Assigned task ▸ Within the following material, tally each line that contains the string "emph". Give the tally only.

Study material ▸
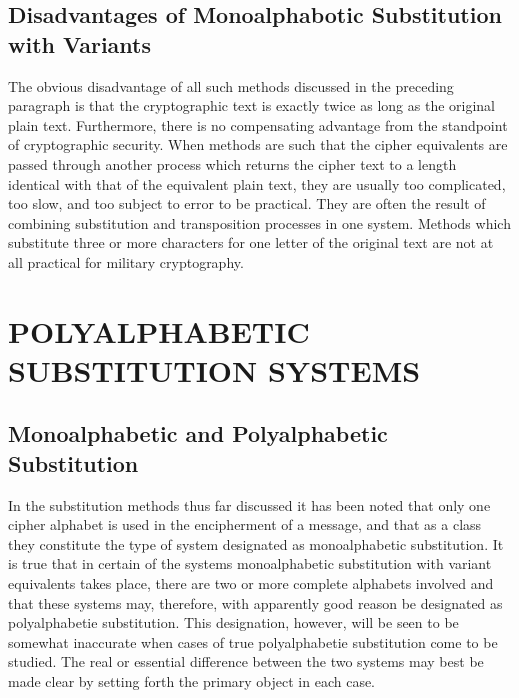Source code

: \subsection{Disadvantages of Monoalphabotic Substitution with Variants}

The obvious disadvantage of all such methods discussed in the preceding paragraph is that the cryptographic text is exactly twice as long as
the original plain text. Furthermore, there is no compensating advantage
from the standpoint of cryptographic security. When methods are such
that the cipher equivalents are passed through another process which returns the cipher text to a length identical with that of the equivalent plain
text, they are usually too complicated, too slow, and too subject to error
to be practical. They are often the result of combining substitution and
transposition processes in one system. Methods which substitute three
or more characters for one letter of the original text are not at all practical for military cryptography.

\section{POLYALPHABETIC SUBSTITUTION SYSTEMS}

\subsection{Monoalphabetic and Polyalphabetic Substitution}

\mypara In the substitution methods thus far discussed it has been noted that
only one cipher alphabet is used in the encipherment of a message, and
that as a class they constitute the type of system designated as monoalphabetic substitution. It is true that in certain of the systems monoalphabetic substitution with variant equivalents takes place, there are two
or more complete alphabets involved and that these systems may, therefore, with apparently good reason be designated as polyalphabetie substitution. This designation, however, will be seen to be somewhat inaccurate when cases of true polyalphabetie substitution come to be studied.
The real or essential difference between the two systems may best be
made clear by setting forth the primary object in each case.

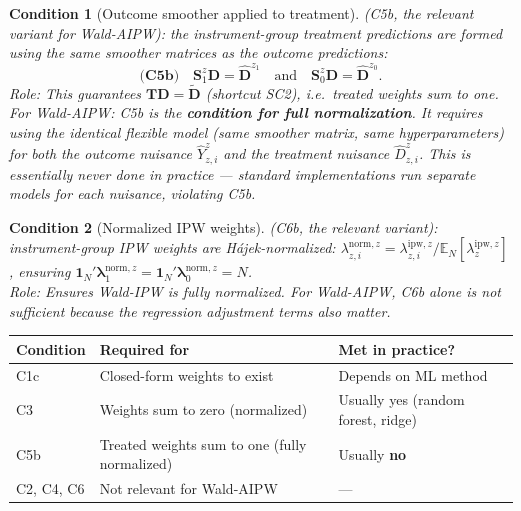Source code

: \documentclass[12pt, a4paper]{article}
\theoremstyle{condstyle}
\newtheorem{condition}{Condition}
\theoremstyle{plain}
\newcommand{\EN}{\mathbb{E}_N}
\newcommand{\bone}{\mathbf{1}_N}
\newcommand{\bD}{\mathbf{D}}
\newcommand{\Dhz}[1]{\hat{\mathbf{D}}^{z_{#1}}}   %
\newcommand{\Sz}[1]{\mathbf{S}^{z}_{#1}}           %
\begin{document}
\begin{condition}[Outcome smoother applied to treatment]\label{cond:C5}
(C5b, the relevant variant for Wald-AIPW): the instrument-group treatment predictions
are formed using the \emph{same} smoother matrices as the outcome predictions:
\begin{equation}
  \textbf{(C5b)}\quad \Sz{1}\bD = \Dhz{1} \quad\text{and}\quad \Sz{0}\bD = \Dhz{0}.
  \label{eq:C5b}
\end{equation}
\textit{Role:} This guarantees $\mathbf{T}\bD = \tilde{\mathbf{D}}$ (shortcut SC2),
i.e.\ treated weights sum to one.\\[2pt]
\textit{For Wald-AIPW:} C5b is the \textbf{condition for full normalization}.
It requires using the \emph{identical} flexible model (same smoother matrix,
same hyperparameters) for both the outcome nuisance $\hat{Y}^z_{z,i}$ and the
treatment nuisance $\hat{D}^z_{z,i}$.
This is essentially never done in practice --- standard implementations
run separate models for each nuisance, violating C5b.
\end{condition}

\begin{condition}[Normalized IPW weights]\label{cond:C6}
(C6b, the relevant variant): instrument-group IPW weights are Hájek-normalized:
$\lambda^{\mathrm{norm},z}_{z,i} = \lambda^{\mathrm{ipw},z}_{z,i}/\EN[\lambda^{\mathrm{ipw},z}_z]$,
ensuring $\bone'\boldsymbol{\lambda}^{\mathrm{norm},z}_1 = \bone'\boldsymbol{\lambda}^{\mathrm{norm},z}_0 = N$.\\[2pt]
\textit{Role:} Ensures Wald-IPW is fully normalized. For Wald-AIPW, C6b alone
is not sufficient because the regression adjustment terms also matter.
\end{condition}

\begin{notebox}
\begin{tabular}{@{}lll@{}}
\toprule
Condition & Required for & Met in practice? \\
\midrule
C1c & Closed-form weights to exist & Depends on ML method \\
C3  & Weights sum to zero (normalized) & Usually yes (random forest, ridge) \\
C5b & Treated weights sum to one (fully normalized) & Usually \textbf{no} \\
C2, C4, C6 & Not relevant for Wald-AIPW & --- \\
\bottomrule
\end{tabular}
\end{notebox}
\end{document}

Solution to the exercise ▸ 2